Evolution may be an exercise in diminishing returns, two new studies of bacteria suggest. When beneficial mutations team up in an organism, they tend to hold one another back.
The results, reported in the June 3 Science, could mean that the more evolutionarily fit an organism gets — reproducing more — the harder it becomes to improve on that success.
Experiments in which bacteria evolve in laboratories commonly show that the microbes initially increase in fitness rapidly, but then slow down over time. Scientists didn’t know whether that was because really good mutations that produce big fitness gains happen early on (and later beneficial changes tend to have smaller effects), or whether mutations interfere with one another.
To find out, an international team of researchers examined five mutations that appeared in a strain of E. coli that had been growing in the lab for thousands of generations (SN: 1/31/09, p. 26). The scientists made 32 new strains of E. coli, each containing one of the possible combinations of the mutations.
Previous experiments combining mutations in a single gene had wildly different effects, with some combinations boosting fitness well beyond the benefit of either mutation alone. Other combinations were disastrous, even though each mutation was individually beneficial. The team didn’t know what to expect from pairing changes in different genes.
“My naïve hope was that we’d see really dramatic, idiosyncratic interactions,” says coauthor Tim Cooper, an evolutionary biologist at the University of Houston. “I really wasn’t expecting to see this gentle but consistent pattern.”

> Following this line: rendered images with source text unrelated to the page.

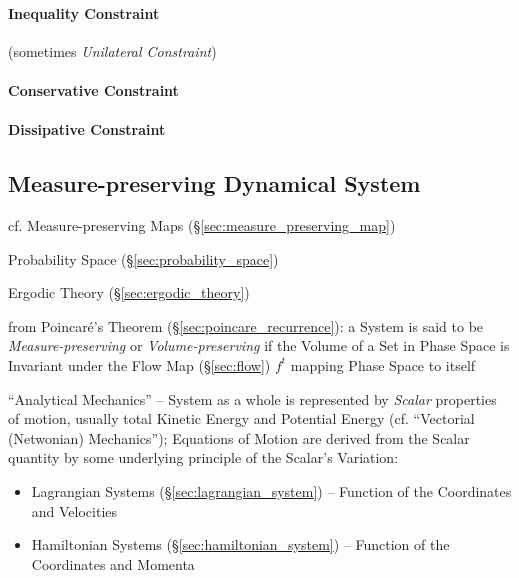 \paragraph{Inequality Constraint}\label{sec:inequality_constraint}\hfill

(sometimes \emph{Unilateral Constraint})



\paragraph{Conservative Constraint}\label{sec:conservative_constraint}\hfill

\paragraph{Dissipative Constraint}\label{sec:dissipative_constraint}\hfill



\subsection{Measure-preserving Dynamical System}
\label{sec:measure_preserving_system}

\fist cf. Measure-preserving Maps (\S\ref{sec:measure_preserving_map})

Probability Space (\S\ref{sec:probability_space})

\fist Ergodic Theory (\S\ref{sec:ergodic_theory})

from Poincar\'e's Theorem (\S\ref{sec:poincare_recurrence}): a System is said to
be \emph{Measure-preserving} or \emph{Volume-preserving} if the Volume of a Set
in Phase Space is Invariant under the Flow Map (\S\ref{sec:flow}) $f^t$ mapping
Phase Space to itself

``Analytical Mechanics'' -- System as a whole is represented by \emph{Scalar}
properties of motion, usually total Kinetic Energy and Potential Energy (cf.
``Vectorial (Netwonian) Mechanics''); Equations of Motion are derived from the
Scalar quantity by some underlying principle of the Scalar's Variation:
\begin{itemize}
  \item Lagrangian Systems (\S\ref{sec:lagrangian_system}) -- Function of the
    Coordinates and Velocities
  \item Hamiltonian Systems (\S\ref{sec:hamiltonian_system}) -- Function of the
    Coordinates and Momenta
\end{itemize}



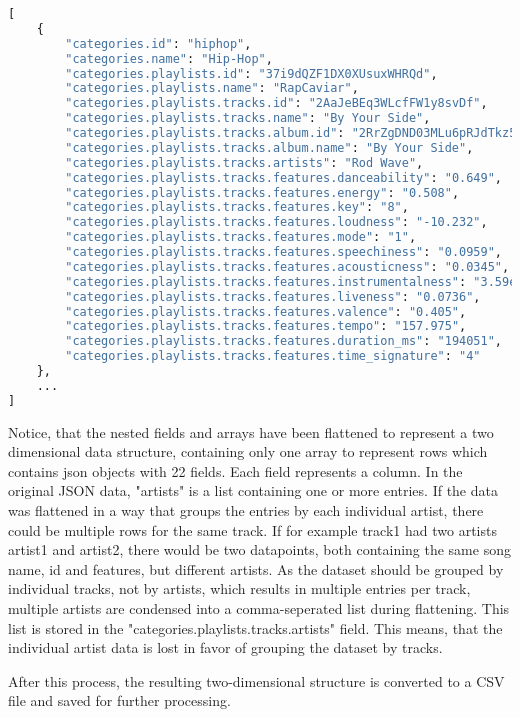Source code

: \begin{lstlisting}[language=Python]
[
    {
        "categories.id": "hiphop",
        "categories.name": "Hip-Hop",
        "categories.playlists.id": "37i9dQZF1DX0XUsuxWHRQd",
        "categories.playlists.name": "RapCaviar",
        "categories.playlists.tracks.id": "2AaJeBEq3WLcfFW1y8svDf",
        "categories.playlists.tracks.name": "By Your Side",
        "categories.playlists.tracks.album.id": "2RrZgDND03MLu6pRJdTkz5",
        "categories.playlists.tracks.album.name": "By Your Side",
        "categories.playlists.tracks.artists": "Rod Wave",
        "categories.playlists.tracks.features.danceability": "0.649",
        "categories.playlists.tracks.features.energy": "0.508",
        "categories.playlists.tracks.features.key": "8",
        "categories.playlists.tracks.features.loudness": "-10.232",
        "categories.playlists.tracks.features.mode": "1",
        "categories.playlists.tracks.features.speechiness": "0.0959",
        "categories.playlists.tracks.features.acousticness": "0.0345",
        "categories.playlists.tracks.features.instrumentalness": "3.59e-05",
        "categories.playlists.tracks.features.liveness": "0.0736",
        "categories.playlists.tracks.features.valence": "0.405",
        "categories.playlists.tracks.features.tempo": "157.975",
        "categories.playlists.tracks.features.duration_ms": "194051",
        "categories.playlists.tracks.features.time_signature": "4"
    }, 
    ...
]
\end{lstlisting}

Notice, that the nested fields and arrays have been flattened to represent a two dimensional data structure,
containing only one array to represent rows which contains json objects with 22 fields. Each field represents
a column. In the original JSON data, "artists" is a list containing one or more entries. If the data was flattened
in a way that groups the entries by each individual artist, there could be multiple rows for the same track.
If for example track1 had two artists artist1 and artist2, there would be two datapoints, both containing the same
song name, id and features, but different artists. As the dataset should be grouped by individual tracks,
not by artists, which results in multiple entries per track, multiple artists are condensed into a comma-seperated
list during flattening. This list is stored in the "categories.playlists.tracks.artists" field.
This means, that the individual artist data is lost in favor of grouping the dataset by tracks.

After this process, the resulting two-dimensional structure is converted to a CSV file and saved for
further processing.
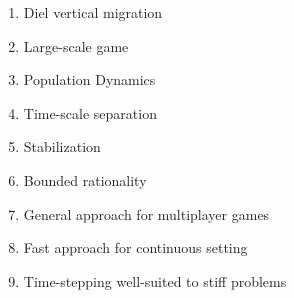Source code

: \begin{enumerate}

  \item
    Diel vertical migration
  \item
   Large-scale game
  \item
   Population Dynamics
  \item
    Time-scale separation
  \item
    Stabilization
  \item
    Bounded rationality
  \item
    General approach for multiplayer games
  \item
    Fast approach for continuous setting
  \item
    Time-stepping well-suited to stiff problems

\end{enumerate}
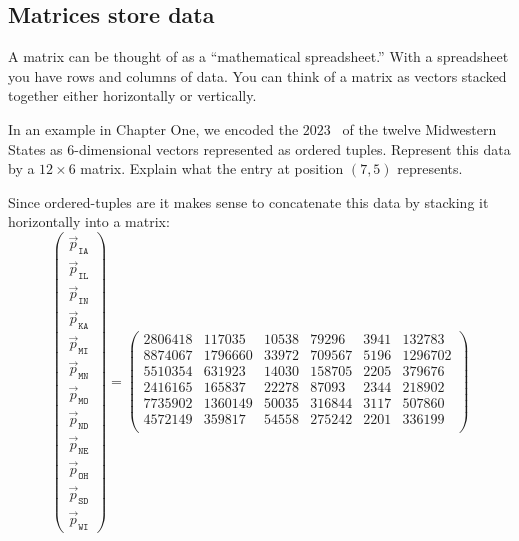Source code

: \documentclass{ximera}
\begin{document}
\subsection{Matrices store data}


A matrix can be thought of as a ``mathematical spreadsheet.'' With a
spreadsheet you have rows and columns of data.  You can think of a
matrix as vectors stacked together either horizontally
or vertically.

\begin{example} %
  In an example in Chapter One, we encoded the $2023$
  ~of
  the twelve Midwestern States as $6$-dimensional vectors represented
  as ordered tuples. Represent this data by a $12\times 6$
  matrix. Explain what the entry at position $(7,5)$ represents.
  \begin{explanation}
  Since ordered-tuples are  it makes sense to
  concatenate this data by stacking it horizontally into a matrix:
  \[
  \begin{pmatrix}
  \vec{p}_{\texttt{IA}} \\
  \vec{p}_{\texttt{IL}} \\
  \vec{p}_{\texttt{IN}} \\
  \vec{p}_{\texttt{KA}} \\
  \vec{p}_{\texttt{MI}} \\
  \vec{p}_{\texttt{MN}} \\
  \vec{p}_{\texttt{MO}} \\
  \vec{p}_{\texttt{ND}} \\
  \vec{p}_{\texttt{NE}} \\
  \vec{p}_{\texttt{OH}} \\
  \vec{p}_{\texttt{SD}} \\
  \vec{p}_{\texttt{WI}}
  \end{pmatrix}
  =
  \begin{pmatrix}
  2806418 & 117035 & 10538 & 79296 & 3941 & 132783\\
  8874067 & 1796660 & 33972 & 709567 & 5196 & 1296702\\
  5510354 & 631923 & 14030 & 158705 & 2205 & 379676\\
  2416165 & 165837 & 22278 & 87093 & 2344 & 218902\\
  7735902 & 1360149 & 50035 & 316844 & 3117 & 507860\\
  4572149 & 359817 & 54558 & 275242 & 2201 & 336199\\

\end{pmatrix}\]
\end{explanation}
\end{example}
\end{document}
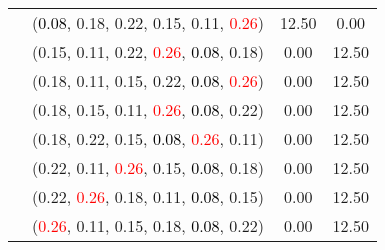 \documentclass[10pt,a4paper]{report}
\begin{document}
\begin{center}
\begin{longtable}{clcc}
			&(\textcolor{black}{0.08}, 0.18, 0.22, 0.15, 0.11, \textcolor{red}{0.26})&12.50&0.00\\
			&(0.15, 0.11, 0.22, \textcolor{red}{0.26}, \textcolor{black}{0.08}, 0.18)&0.00&12.50\\
			&(0.18, 0.11, 0.15, 0.22, \textcolor{black}{0.08}, \textcolor{red}{0.26})&0.00&12.50\\
			&(0.18, 0.15, 0.11, \textcolor{red}{0.26}, \textcolor{black}{0.08}, 0.22)&0.00&12.50\\
			&(0.18, 0.22, 0.15, \textcolor{black}{0.08}, \textcolor{red}{0.26}, 0.11)&0.00&12.50\\
			&(0.22, 0.11, \textcolor{red}{0.26}, 0.15, \textcolor{black}{0.08}, 0.18)&0.00&12.50\\
			&(0.22, \textcolor{red}{0.26}, 0.18, 0.11, \textcolor{black}{0.08}, 0.15)&0.00&12.50\\
			&(\textcolor{red}{0.26}, 0.11, 0.15, 0.18, \textcolor{black}{0.08}, 0.22)&0.00&12.50\\
		\bottomrule
	\end{longtable}
\end{center}
\end{document}
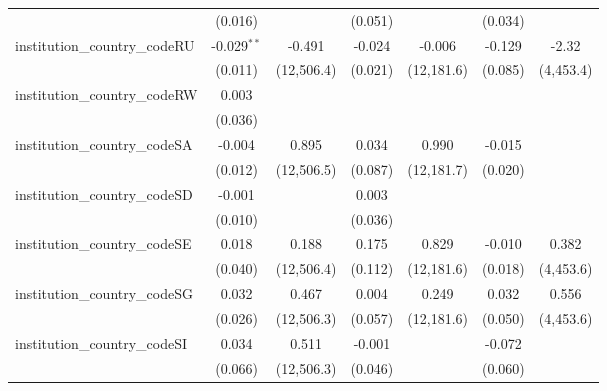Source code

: \begin{tabular}{lcccccc}
                                         & (0.016)        &               & (0.051)       &               & (0.034)       &   \\   
   institution\_country\_codeRU          & -0.029$^{**}$  & -0.491        & -0.024        & -0.006        & -0.129        & -2.32\\   
                                         & (0.011)        & (12,506.4)    & (0.021)       & (12,181.6)    & (0.085)       & (4,453.4)\\   
   institution\_country\_codeRW          & 0.003          &               &               &               &               &   \\   
                                         & (0.036)        &               &               &               &               &   \\   
   institution\_country\_codeSA          & -0.004         & 0.895         & 0.034         & 0.990         & -0.015        &   \\   
                                         & (0.012)        & (12,506.5)    & (0.087)       & (12,181.7)    & (0.020)       &   \\   
   institution\_country\_codeSD          & -0.001         &               & 0.003         &               &               &   \\   
                                         & (0.010)        &               & (0.036)       &               &               &   \\   
   institution\_country\_codeSE          & 0.018          & 0.188         & 0.175         & 0.829         & -0.010        & 0.382\\   
                                         & (0.040)        & (12,506.4)    & (0.112)       & (12,181.6)    & (0.018)       & (4,453.6)\\   
   institution\_country\_codeSG          & 0.032          & 0.467         & 0.004         & 0.249         & 0.032         & 0.556\\   
                                         & (0.026)        & (12,506.3)    & (0.057)       & (12,181.6)    & (0.050)       & (4,453.6)\\   
   institution\_country\_codeSI          & 0.034          & 0.511         & -0.001        &               & -0.072        &   \\   
                                         & (0.066)        & (12,506.3)    & (0.046)       &               & (0.060)       &   \\   

\end{tabular}
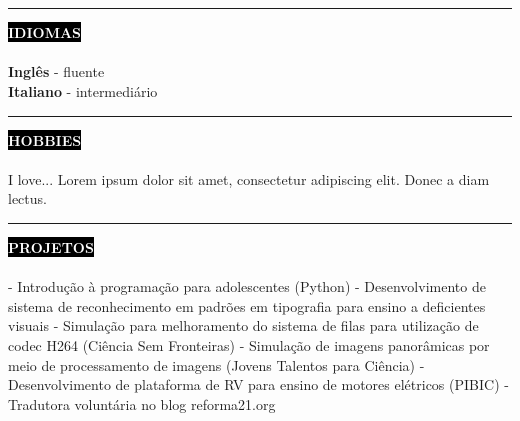 \documentclass[10pt,A4]{article}
\newcounter{a}
\newcounter{b}
\newcounter{c}
\newcommand{\cvsection}[1] {
	\textcolor{white}{\MakeUppercase{\textbf{#1}}}
}
\newcommand{\cvsect}[1]{
	\colorbox{black}{{\cvsection{#1}}}\\\\%
}
\newcommand{\lorem}{Lorem ipsum dolor sit amet, consectetur adipiscing elit. Donec a diam lectus.}
\begin{document}
	\\\\
	\begin{minipage}[t]{0.3\textwidth}\hrule height 0pt width 0pt%
		\cvsect{Idiomas}
		\textbf{Inglês} - fluente\\
		\textbf{Italiano} - intermediário
	\end{minipage}%
	\hspace{0cm}
	\begin{minipage}[t]{0.3\textwidth}\hrule height 0pt width 0pt%
		\cvsect{Hobbies}
		I love... \lorem
	\end{minipage}%
	\hspace{2cm}
	\begin{minipage}[t]{0.3\textwidth}\hrule height 0pt width 0pt%
		\cvsect{Projetos}
		- Introdução à programação para adolescentes (Python)
		- Desenvolvimento de sistema de reconhecimento em padrões em tipografia para ensino a deficientes visuais
		- Simulação para melhoramento do sistema de filas para utilização de codec H264 (Ciência Sem Fronteiras)
		- Simulação de imagens panorâmicas por meio de processamento de imagens (Jovens Talentos para Ciência)
		- Desenvolvimento de plataforma de RV para ensino de motores elétricos (PIBIC)
		- Tradutora voluntária no blog reforma21.org
	\end{minipage}%
\end{document}
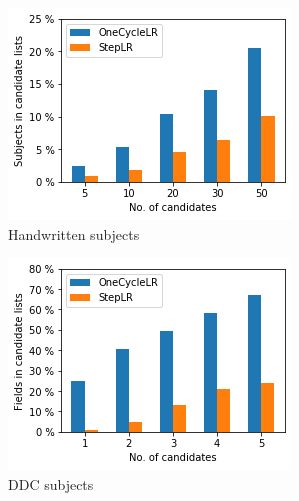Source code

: \begin{figure}
  \begin{subfigure}[t]{.32\textwidth}
    \centering
    \includegraphics[width=\textwidth]{figures/supervised_approach/scheduler_hw.png}
    \caption{Handwritten subjects}
    \label{fig:scheduler_hw}
  \end{subfigure}
  \begin{subfigure}[t]{.32\textwidth}
    \centering
    \includegraphics[width=\textwidth]{figures/supervised_approach/scheduler_ddc.png}
    \caption{DDC subjects}
    \label{fig:scheduler_ddc}
  \end{subfigure}
   \begin{subfigure}[t]{.32\textwidth}
    \centering

\end{subfigure}
\end{figure}
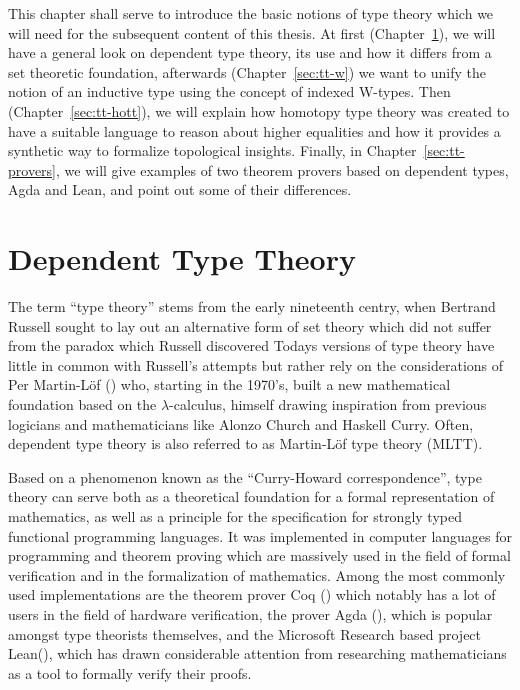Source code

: This chapter shall serve to introduce the basic notions of type theory which
we will need for the subsequent content of this thesis.
At first (Chapter~\ref{sec:tt-dtt}), we will have a general look on dependent type theory, its use and
how it differs from a set theoretic foundation,
afterwards (Chapter~\ref{sec:tt-w}) we want to unify the notion of an inductive
type using the concept of indexed W-types.
Then (Chapter~\ref{sec:tt-hott}), we will explain how homotopy type theory was created to have a suitable
language to reason about higher equalities and how it provides a synthetic way to
formalize topological insights.
Finally, in Chapter~\ref{sec:tt-provers}, we will give examples of two theorem
provers based on dependent types, Agda and Lean, and point out some of their differences.

\section{Dependent Type Theory}\label{sec:tt-dtt}

The term ``type theory'' stems from the early nineteenth centry, when
Bert\-rand Russell sought to lay out an alternative form of set theory which did not
suffer from the paradox which Russell discovered
Todays versions of type theory have little in common with Russell's attempts
but rather rely on the considerations of Per Martin-Löf (\cite{martin-lof2, martin-lof1})
who, starting in the 1970's, built a new mathematical foundation based on the
$\lambda$-calculus, himself drawing inspiration from previous logicians and
mathematicians like Alonzo Church and Haskell Curry.
Often, dependent type theory is also referred to as Martin-Löf type theory (MLTT).

Based on a phenomenon known as the ``Curry-Howard corres\-pon\-dence'', type theory
can serve both as a theoretical foundation for a formal representation of mathematics,
as well as a principle for the specification for strongly typed functional
programming languages.
It was implemented in computer languages for programming and theorem proving which
are massively used in the field of formal verification and in the formalization of
mathematics.
Among the most commonly used implementations are the theorem prover Coq (\cite{coq})
which notably has a lot of users in the field of hardware verification,
the prover Agda (\cite{agda}), which is popular amongst type theorists themselves,
and the Microsoft Research based project Lean(\cite{mouracade}), which has
drawn considerable attention from researching mathematicians as a tool to
formally verify their proofs.

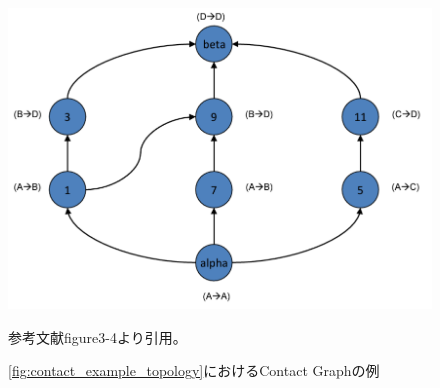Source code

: \begin{figure}[tbh]
    \centering
    \includegraphics[width=0.5\textheight]{img/contact_example_contactgraph.pdf}
    \caption{\ref{fig:contact_example_topology}におけるContact Graphの例}
    \label{fig:contact_example_contactgraph}
    \begin{minipage}{\textwidth}
        \centering
        \vspace{3mm}
        参考文献\cite{schedule_aware_bundle_routing}figure3-4より引用。
    \end{minipage}
\end{figure}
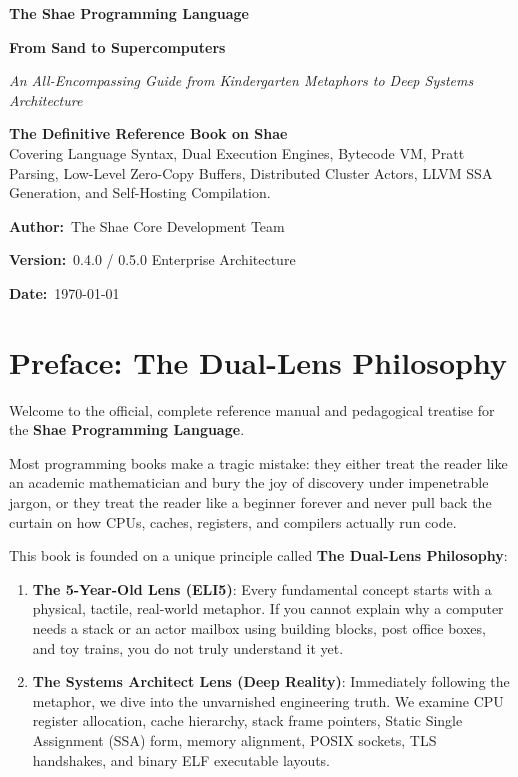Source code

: \documentclass[11pt,a4paper,oneside]{book}
\begin{document}
\begin{titlepage}
\centering
\vspace*{1.5cm}
{\Huge\bfseries\color{shaeNavy} The Shae Programming Language \par}
\vspace{0.6cm}
{\Large\bfseries\color{shaeTeal} From Sand to Supercomputers \par}
\vspace{0.4cm}
{\large\itshape An All-Encompassing Guide from Kindergarten Metaphors to Deep Systems Architecture \par}
\vspace{1.5cm}
\begin{tcolorbox}[colback=shaeNavy!5!white,colframe=shaeNavy,arc=3mm,width=0.88\textwidth,center]
\centering
\vspace{4pt}
\textbf{The Definitive Reference Book on Shae}\\
\small Covering Language Syntax, Dual Execution Engines, Bytecode VM, Pratt Parsing, Low-Level Zero-Copy Buffers, Distributed Cluster Actors, LLVM SSA Generation, and Self-Hosting Compilation.
\vspace{4pt}
\end{tcolorbox}
\vfill
{\textbf{Author:}\ The Shae Core Development Team \par}
{\textbf{Version:}\ 0.4.0 / 0.5.0 Enterprise Architecture \par}
{\textbf{Date:}\ \today \par}
\vspace*{1cm}
\end{titlepage}

\frontmatter
\chapter*{Preface: The Dual-Lens Philosophy}
Welcome to the official, complete reference manual and pedagogical treatise for the \textbf{Shae Programming Language}.

Most programming books make a tragic mistake: they either treat the reader like an academic mathematician and bury the joy of discovery under impenetrable jargon, or they treat the reader like a beginner forever and never pull back the curtain on how CPUs, caches, registers, and compilers actually run code.

This book is founded on a unique principle called \textbf{The Dual-Lens Philosophy}:
\begin{enumerate}
    \item \textbf{The 5-Year-Old Lens (ELI5)}: Every fundamental concept starts with a physical, tactile, real-world metaphor. If you cannot explain why a computer needs a stack or an actor mailbox using building blocks, post office boxes, and toy trains, you do not truly understand it yet.
    \item \textbf{The Systems Architect Lens (Deep Reality)}: Immediately following the metaphor, we dive into the unvarnished engineering truth. We examine CPU register allocation, cache hierarchy, stack frame pointers, Static Single Assignment (SSA) form, memory alignment, POSIX sockets, TLS handshakes, and binary ELF executable layouts.
\end{enumerate}
\end{document}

The pattern Cooper’s team saw was that when beneficial mutations were combined, the organism wasn’t as fit as would be expected if each mutation contributed its full measure. Only one of the five mutations consistently made the bacterium reproduce itself faster — indicating greater fitness — regardless of which other mutations it was paired with. The other beneficial mutations seemed to impair one another, an interaction biologists call negative epistasis.
Independently, researchers led by Christopher Marx, a microbiologist and evolutionary biologist at Harvard, conducted a similar experiment with a methanol-eating bacterium called Methylobacterium extorquens. They found similar results: One of several mutations increased the bacteria’s fitness by the same amount regardless of which other mutation it was paired with. The other mutations still allowed the bacteria to perform well, but not as well as expected. And the amount each beneficial mutation could speed up the bacteria’s growth was less in faster-growing bacteria carrying other beneficial mutations.
Both of the experiments grew bacteria under constant conditions and may not reflect what happens in the real world with constantly changing conditions, says Joshua Plotkin, a molecular evolutionary biologist at the University of Pennsylvania in Philadelphia. Still, he says, these experiments provide the most detailed mechanisms and complete data to date about how genes interact with one another in evolution. “It’s the kind of experiment Darwin would have loved to be able to do.”